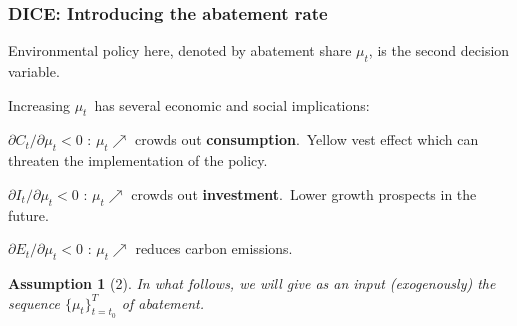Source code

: \documentclass[xcolor=x11names,compress,aspectratio=169]{beamer}%
\makeatletter
\newtheorem{assumption}[theorem]{Assumption}
\renewenvironment{itemize}{\begin{compactitemize}[<+-| alert@+>]}{\end{compactitemize}}
\makeatother
\begin{document}
\begin{frame}%
%

\frametitle{DICE: Introducing the abatement rate }%


\begin{itemize}
\item Environmental policy here, denoted by abatement share $\mu_{t}$, is the
second decision variable.%
\vspace{1ex}%


\item Increasing $\mu_{t}$\ has several economic and social implications:%
\vspace{1ex}%


\begin{itemize}
\item $\partial C_{t}/\partial\mu_{t}<0$ : $\mu_{t}\nearrow$ crowds out
\textbf{consumption}.\ Yellow vest effect which can threaten the
implementation of the policy.%
\vspace{1ex}%


\item $\partial I_{t}/\partial\mu_{t}<0$ : $\mu_{t}\nearrow$ crowds out
\textbf{investment}.\ Lower growth prospects in the future.%
\vspace{1ex}%


\item $\partial E_{t}/\partial\mu_{t}<0$ : $\mu_{t}\nearrow$ reduces carbon
emissions.%
\vspace{1ex}%

\end{itemize}
\end{itemize}

\begin{assumption}
[2]In what follows, we will give as an input (exogenously) the sequence
$\{\mu_{t}\}_{t=t_{0}}^{T}$ of abatement.
\end{assumption}

%

\transboxout
\end{frame}%
%
\end{document}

### TASK DIRECTIONS
The lines in the entries above that carry the word "begin" must be copied.

### ANSWER SECTION
\renewenvironment{itemize}{\begin{compactitemize}[<+-| alert@+>]}{\end{compactitemize}}
\begin{document}
\begin{frame}%
\begin{itemize}
\begin{itemize}
\begin{assumption}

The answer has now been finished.